## What you need to do
Lines holding the string "returned" are the ones to copy; find them all in the data.

Dataset records Block Start

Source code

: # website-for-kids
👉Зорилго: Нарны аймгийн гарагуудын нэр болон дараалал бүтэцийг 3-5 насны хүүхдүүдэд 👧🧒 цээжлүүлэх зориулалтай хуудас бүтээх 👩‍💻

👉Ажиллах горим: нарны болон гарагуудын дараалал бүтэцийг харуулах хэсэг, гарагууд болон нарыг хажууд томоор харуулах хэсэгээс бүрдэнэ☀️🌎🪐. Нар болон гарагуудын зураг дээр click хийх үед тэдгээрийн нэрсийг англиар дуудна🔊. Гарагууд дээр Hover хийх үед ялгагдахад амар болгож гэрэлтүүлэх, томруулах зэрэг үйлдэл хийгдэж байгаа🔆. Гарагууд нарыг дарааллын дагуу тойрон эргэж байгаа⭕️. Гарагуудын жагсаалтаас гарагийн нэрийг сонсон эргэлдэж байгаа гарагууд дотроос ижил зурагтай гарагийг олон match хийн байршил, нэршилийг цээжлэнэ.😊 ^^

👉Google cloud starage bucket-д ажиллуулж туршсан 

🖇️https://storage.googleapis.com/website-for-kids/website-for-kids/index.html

Dataset records Block End
Dataset records Block Start

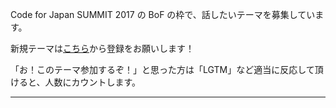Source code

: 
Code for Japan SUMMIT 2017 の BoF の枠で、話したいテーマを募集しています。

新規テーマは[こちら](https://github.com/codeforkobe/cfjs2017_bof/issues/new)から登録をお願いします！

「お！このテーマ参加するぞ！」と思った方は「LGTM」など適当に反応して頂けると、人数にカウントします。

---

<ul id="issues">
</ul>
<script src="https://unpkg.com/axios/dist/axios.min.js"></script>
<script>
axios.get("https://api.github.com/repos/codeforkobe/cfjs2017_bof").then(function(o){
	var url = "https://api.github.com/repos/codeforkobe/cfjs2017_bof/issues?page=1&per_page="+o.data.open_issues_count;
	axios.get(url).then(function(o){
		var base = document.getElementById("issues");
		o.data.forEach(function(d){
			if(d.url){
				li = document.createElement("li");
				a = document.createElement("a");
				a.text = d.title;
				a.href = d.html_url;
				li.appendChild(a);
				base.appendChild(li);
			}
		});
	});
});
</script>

Dataset records Block End
Dataset records Block Start

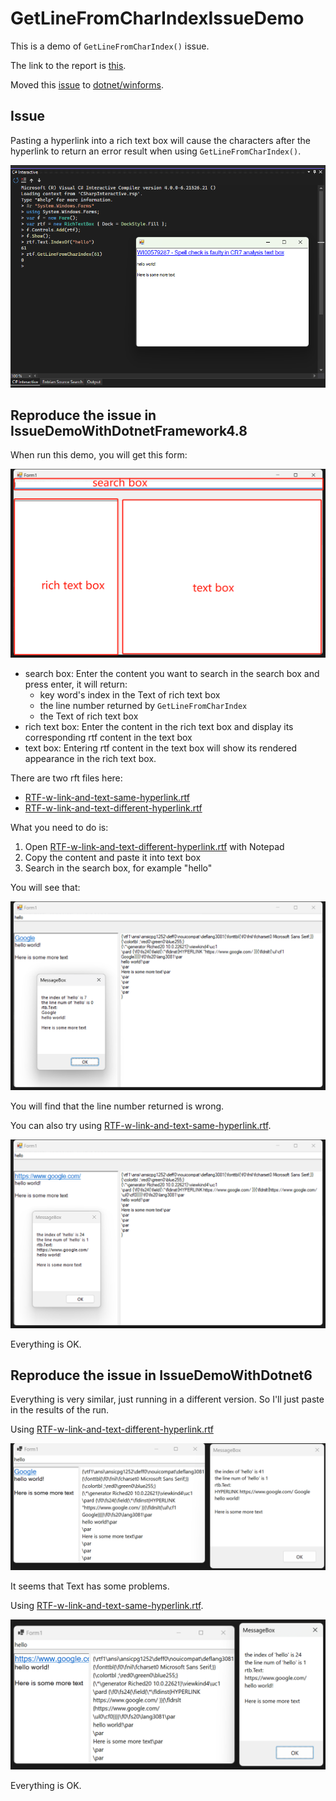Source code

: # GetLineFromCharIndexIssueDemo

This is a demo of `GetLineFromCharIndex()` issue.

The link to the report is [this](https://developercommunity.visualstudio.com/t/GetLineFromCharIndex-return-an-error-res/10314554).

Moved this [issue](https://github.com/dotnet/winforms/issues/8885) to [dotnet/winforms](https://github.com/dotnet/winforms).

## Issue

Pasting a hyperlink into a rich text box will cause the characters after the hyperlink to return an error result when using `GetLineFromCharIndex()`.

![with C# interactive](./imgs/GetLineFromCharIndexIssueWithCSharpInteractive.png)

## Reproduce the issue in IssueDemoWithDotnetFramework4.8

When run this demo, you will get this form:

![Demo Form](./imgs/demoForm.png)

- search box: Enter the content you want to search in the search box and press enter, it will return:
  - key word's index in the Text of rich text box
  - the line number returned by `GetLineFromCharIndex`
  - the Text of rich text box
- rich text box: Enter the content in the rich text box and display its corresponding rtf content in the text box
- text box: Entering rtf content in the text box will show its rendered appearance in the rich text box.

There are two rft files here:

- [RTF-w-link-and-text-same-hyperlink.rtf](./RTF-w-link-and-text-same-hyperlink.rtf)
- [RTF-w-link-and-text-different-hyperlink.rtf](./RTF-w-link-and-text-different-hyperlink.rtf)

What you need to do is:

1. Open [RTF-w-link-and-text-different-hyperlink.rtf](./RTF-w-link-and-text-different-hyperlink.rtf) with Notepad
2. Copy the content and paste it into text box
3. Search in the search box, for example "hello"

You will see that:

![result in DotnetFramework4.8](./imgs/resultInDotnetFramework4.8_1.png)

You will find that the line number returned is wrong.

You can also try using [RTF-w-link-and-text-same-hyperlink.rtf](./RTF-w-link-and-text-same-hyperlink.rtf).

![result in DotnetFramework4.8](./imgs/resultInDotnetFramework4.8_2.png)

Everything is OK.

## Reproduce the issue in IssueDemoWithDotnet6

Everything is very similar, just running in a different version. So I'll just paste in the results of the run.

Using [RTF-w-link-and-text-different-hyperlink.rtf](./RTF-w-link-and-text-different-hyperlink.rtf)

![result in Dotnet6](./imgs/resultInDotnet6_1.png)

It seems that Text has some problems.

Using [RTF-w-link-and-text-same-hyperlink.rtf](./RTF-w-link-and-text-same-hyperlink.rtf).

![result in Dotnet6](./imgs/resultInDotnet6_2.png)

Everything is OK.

Dataset records Block End

## Worked solution
  - the line number returned by `GetLineFromCharIndex`
You will find that the line number returned is wrong.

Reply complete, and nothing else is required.